Segment Start: RECORDED DATA

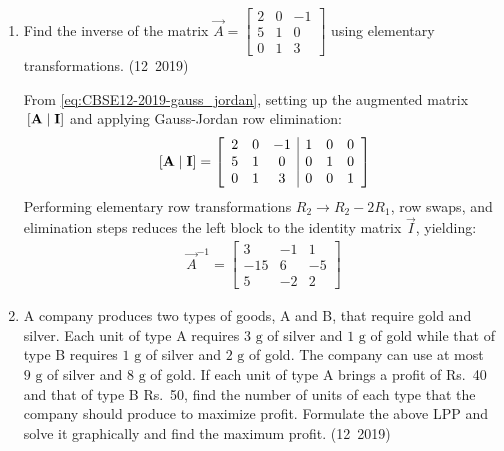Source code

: \begin{enumerate}[label=\thesubsection.\arabic*, ref=\thesubsection.\theenumi]
\item Find the inverse of the matrix $\vec{A} = \begin{bmatrix} 2 & 0 & -1 \\ 5 & 1 & 0 \\ 0 & 1 & 3 \end{bmatrix}$ using elementary transformations.
\hfill (12~2019)

\solution
From \eqref{eq:CBSE12-2019-gauss_jordan}, setting up the augmented matrix $\sbrak{\vec{A} \mid \vec{I}}$ and applying Gauss-Jordan row elimination:
\begin{align}
	\sbrak{\vec{A} \mid \vec{I}} = \left[\begin{array}{ccc|ccc} 2 & 0 & -1 & 1 & 0 & 0 \\ 5 & 1 & 0 & 0 & 1 & 0 \\ 0 & 1 & 3 & 0 & 0 & 1 \end{array}\right]
\end{align}
Performing elementary row transformations $R_2 \to R_2 - 2R_1$, row swaps, and elimination steps reduces the left block to the identity matrix $\vec{I}$, yielding:
\begin{align}
	\vec{A}^{-1} = \begin{bmatrix}
		3 & -1 & 1 \\
		-15 & 6 & -5 \\
		5 & -2 & 2
	\end{bmatrix}
\end{align}


\item A company produces two types of goods, A and B, that require gold and silver. Each unit of type A requires $3\text{ g}$ of silver and $1\text{ g}$ of gold while that of type B requires $1\text{ g}$ of silver and $2\text{ g}$ of gold. The company can use at most $9\text{ g}$ of silver and $8\text{ g}$ of gold. If each unit of type A brings a profit of Rs.~40 and that of type B Rs.~50, find the number of units of each type that the company should produce to maximize profit. Formulate the above LPP and solve it graphically and find the maximum profit.
\hfill (12~2019)


\end{enumerate}
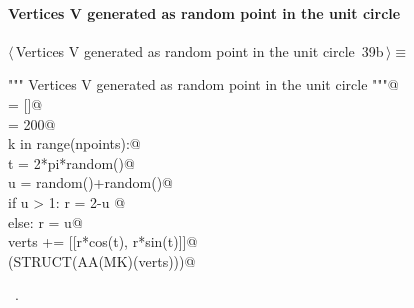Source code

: \documentclass[11pt,oneside]{article}	%
\begin{document}
\paragraph{Vertices V generated as random point in the unit circle}
\begin{flushleft} \small \label{scrap61}
\protect{}$\langle\,$Vertices V generated as random point in the unit circle\nobreak\ {\footnotesize 39b}$\,\rangle\equiv$
\vspace{-1ex}
\begin{list}{}{} \item
\mbox{}\verb@""" Vertices V generated as random point in the unit circle """@\\
\mbox{}\verb@verts = []@\\
\mbox{}\verb@npoints = 200@\\
\mbox{}\verb@for k in range(npoints):@\\
\mbox{}\verb@   t = 2*pi*random()@\\
\mbox{}\verb@   u = random()+random()@\\
\mbox{}\verb@   if u > 1: r = 2-u @\\
\mbox{}\verb@   else: r = u@\\
\mbox{}\verb@   verts += [[r*cos(t), r*sin(t)]]@\\
\mbox{}\verb@VIEW(STRUCT(AA(MK)(verts)))@\\
\mbox{}\verb@@{\NWsep}
\end{list}
\vspace{-1ex}
\footnotesize\addtolength{\baselineskip}{-1ex}
\begin{list}{}{\setlength{\itemsep}{-\parsep}\setlength{\itemindent}{-\leftmargin}}
\item \NWtxtMacroRefIn\ .
\end{list}
\end{flushleft}
\end{document}
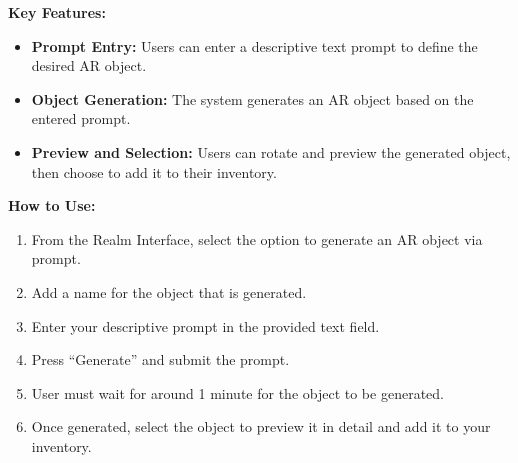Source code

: \documentclass[12pt, titlepage]{article}
\begin{document}
\textbf{Key Features:}
\begin{itemize}[leftmargin=*]
    \item \textbf{Prompt Entry:} Users can enter a descriptive text prompt to define the desired AR object.
    \item \textbf{Object Generation:} The system generates an AR object based on the entered prompt.
    \item \textbf{Preview and Selection:} Users can rotate and preview the generated object, then choose to add it to their inventory.
\end{itemize}

\textbf{How to Use:}
\begin{enumerate}[leftmargin=*]
    \item From the Realm Interface, select the option to generate an AR object via prompt.
    \item Add a name for the object that is generated.
    \item Enter your descriptive prompt in the provided text field.
    \item Press ``Generate'' and submit the prompt.
    \item User must wait for around 1 minute for the object to be generated.
    \item Once generated, select the object to preview it in detail and add it to your inventory.
\end{enumerate}
\end{document}
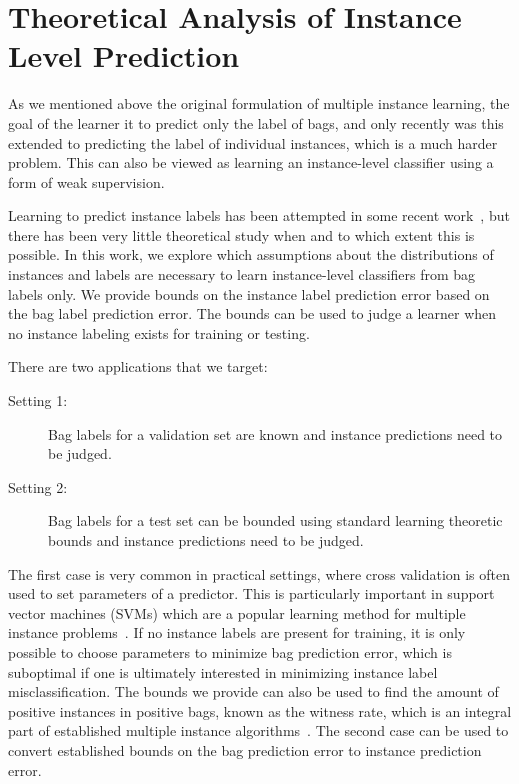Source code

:\section{Theoretical Analysis of Instance Level Prediction}

As we mentioned above the original formulation of multiple instance learning, the goal of the learner
it to predict only the label of bags, and only recently was this extended to predicting
the label of individual instances, which is a much harder problem.
This can also be viewed as learning an instance-level classifier using a form of weak supervision.

Learning to predict instance labels has been attempted in some recent work~\citep{liconvex2010,zhang2002dd}, but
 there has been very little theoretical study when and to which extent this is possible.
In this work, we explore which assumptions about the distributions of instances and labels
are necessary to learn instance-level classifiers from bag labels only.
We provide bounds on the instance label prediction error based on the
bag label prediction error. The bounds can be used to judge a learner when no
instance labeling exists for training or testing.

There are two applications that we target:
\begin{description}
\item[Setting 1:] Bag labels for a validation set are known and instance predictions need to be judged.
\item[Setting 2:] Bag labels for a test set can be bounded using standard learning theoretic bounds and instance
predictions need to be judged.
\end{description}
The first case is very common in practical settings, where cross validation is
often used to set parameters of a predictor. This is particularly important in
support vector machines (SVMs) which are a popular learning method for multiple
instance problems~\citep{andrews2003support}. If no instance labels are
present for training, it is only possible to choose parameters to minimize bag
prediction error, which is suboptimal if one is ultimately interested in
minimizing instance label misclassification. The bounds we provide can also be used to
find the amount of positive instances in positive bags, known as the witness
rate, which is an integral part of established multiple instance
algorithms~\citep{zhang2002dd,liconvex2010}. The second case can be used to
convert established bounds on the bag prediction error to instance prediction
error.

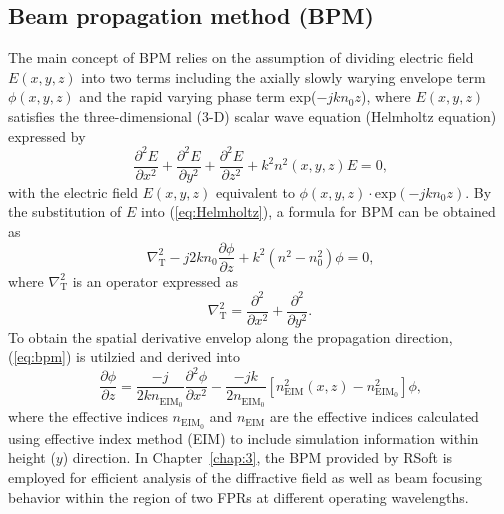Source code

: \subsection{Beam propagation method (BPM)} \label{sec:2.4.1}
    The main concept of BPM \cite{oka-book-bpm} relies on the assumption of dividing electric field $E(x,y,z)$ into two terms including 
    the axially slowly warying envelope term $\phi(x,y,z)$ and the rapid varying phase term exp($-jkn_{0}z$), 
    where $E(x,y,z)$ satisfies the three-dimensional (3-D) scalar wave equation (Helmholtz equation) expressed by 
    \begin{equation}
        \frac{\partial ^2 E}{\partial x^2} + \frac{\partial ^2 E}{\partial y^2} + \frac{\partial ^2 E}{\partial z^2} + 
            k^2 n^2 (x,y,z) E = 0\text{,}\label{eq:Helmholtz}
    \end{equation}
    with the electric field $E(x,y,z)$ equivalent to $\phi(x,y,z)\cdot \text{exp}(-jkn_\text{0}z)$. 
    By the substitution of $E$ into (\ref{eq:Helmholtz}), 
    a formula for BPM can be obtained as 
    \begin{equation}
        \nabla_\text{T}^2 - j2kn_{0}\frac{\partial \phi}{\partial z} + k^2 (n^2 - n_0^2)\phi = 0\text{,}\label{eq:bpm}
    \end{equation}
    where $\nabla_\text{T}^2$ is an operator expressed as 
    \begin{equation}
        \nabla_\text{T}^2 = \frac{\partial^2}{\partial x^2} + \frac{\partial^2}{\partial y^2}\text{.}\label{eq:operator}
    \end{equation}
    To obtain the spatial derivative envelop along the propagation direction, 
    (\ref{eq:bpm}) is utilzied and derived into 
    \begin{equation}
        \frac{\partial \phi}{\partial z} = \frac{-j}{2kn_{\text{EIM}_0}^{}}\frac{\partial^2 \phi}{\partial x^2} - 
            \frac{-jk}{2n_{\text{EIM}_0}^{}}\left[n_\text{EIM}^2 (x,z) - n_{\text{EIM}_0}^2\right]\phi\text{,}\label{eq:bpmz}
    \end{equation}
    where the effective indices $n_{\text{EIM}_0}^{}$ and $n_\text{EIM}^{}$ 
    are the effective indices calculated using effective index method (EIM) 
    to include simulation information within height ($y$) direction. 
    In Chapter~\ref{chap:3}, the BPM provided by RSoft 
    is employed for efficient analysis of the diffractive field as well as beam focusing behavior 
    within the region of two FPRs at different operating wavelengths. 

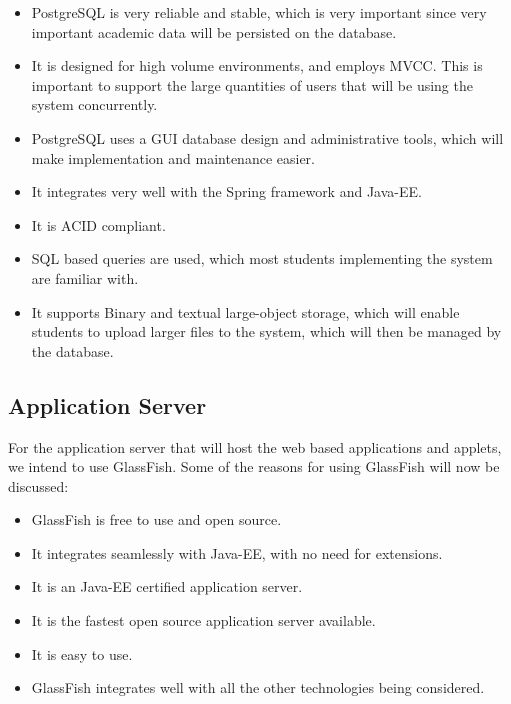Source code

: \begin{itemize}
\item PostgreSQL is very reliable and stable, which is very important since very important academic data will be persisted on the database. 
\item It is designed for high volume environments, and employs MVCC. This is important to support the large quantities of users that will be using the system concurrently. 
\item PostgreSQL uses a GUI database design and administrative tools, which will make implementation and maintenance easier. 
\item It integrates very well with the Spring framework and Java-EE. 
\item It is ACID compliant. 
\item SQL based queries are used, which most students implementing the system are familiar with. 
\item It supports Binary and textual large-object storage, which will enable students to upload larger files to the system, which will then be managed by the database. 
\end{itemize}

\subsection{Application Server}

For the application server that will host the web based applications and applets, we intend to use GlassFish. Some of the reasons for using GlassFish will now be discussed:

\begin{itemize}
\item GlassFish is free to use and open source. 
\item It integrates seamlessly with Java-EE, with no need for extensions. 
\item It is an Java-EE certified application server.
\item It is the fastest open source application server available. 
\item It is easy to use. 
\item GlassFish integrates well with all the other technologies being considered. 
\end{itemize}

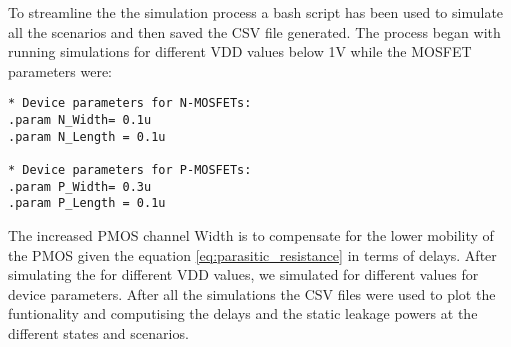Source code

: To streamline the the simulation process a bash script has been used to simulate all the scenarios and then saved the CSV file generated. The process began with running simulations for different VDD values below 1V while the MOSFET parameters were:

\begin{lstlisting}
* Device parameters for N-MOSFETs:
.param N_Width= 0.1u
.param N_Length = 0.1u

* Device parameters for P-MOSFETs:
.param P_Width= 0.3u
.param P_Length = 0.1u
\end{lstlisting}

The increased PMOS channel Width is to compensate for the lower mobility of the PMOS given the equation \ref{eq:parasitic_resistance} in terms of delays. After simulating the for different VDD values, we simulated for different values for device parameters. After all the simulations the CSV files were used to plot the funtionality and computising the delays and the static leakage powers at the different states and scenarios. 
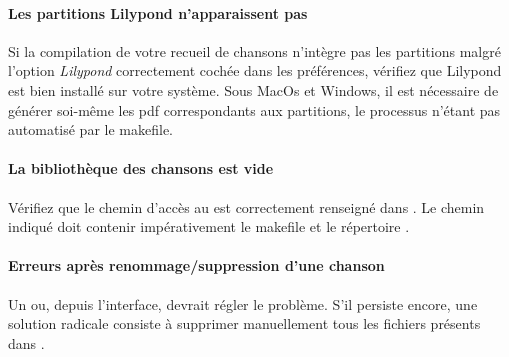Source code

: \paragraph{Les partitions Lilypond n'apparaissent pas}
Si la compilation de votre recueil de chansons n'intègre pas les
partitions malgré l'option \emph{Lilypond} correctement cochée dans
les préférences, vérifiez que Lilypond est bien installé sur votre
système. Sous MacOs et Windows, il est nécessaire de générer soi-même
les pdf correspondants aux partitions, le processus n'étant pas
automatisé par le makefile.

\paragraph{La bibliothèque des chansons est vide} 
Vérifiez que le chemin d'accès au \songbook est correctement
renseigné dans . Le chemin indiqué doit contenir
impérativement le makefile et le répertoire .

\paragraph{Erreurs après renommage/suppression d'une chanson} 
Un  ou, depuis l'interface,  devrait
régler le problème. S'il persiste encore, une solution radicale
consiste à supprimer manuellement tous les fichiers  présents
dans .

Segment End: RECORDED DATA

**TO DO**
Considering only the material above, set down every line from the one with "support vector machines" to the one with "minimizing instance label", inclusive, exactly as written.

**EXERCISE SOLUTION**
support vector machines (SVMs) which are a popular learning method for multiple
instance problems~\citep{andrews2003support}. If no instance labels are
present for training, it is only possible to choose parameters to minimize bag
prediction error, which is suboptimal if one is ultimately interested in
minimizing instance label misclassification. The bounds we provide can also be used to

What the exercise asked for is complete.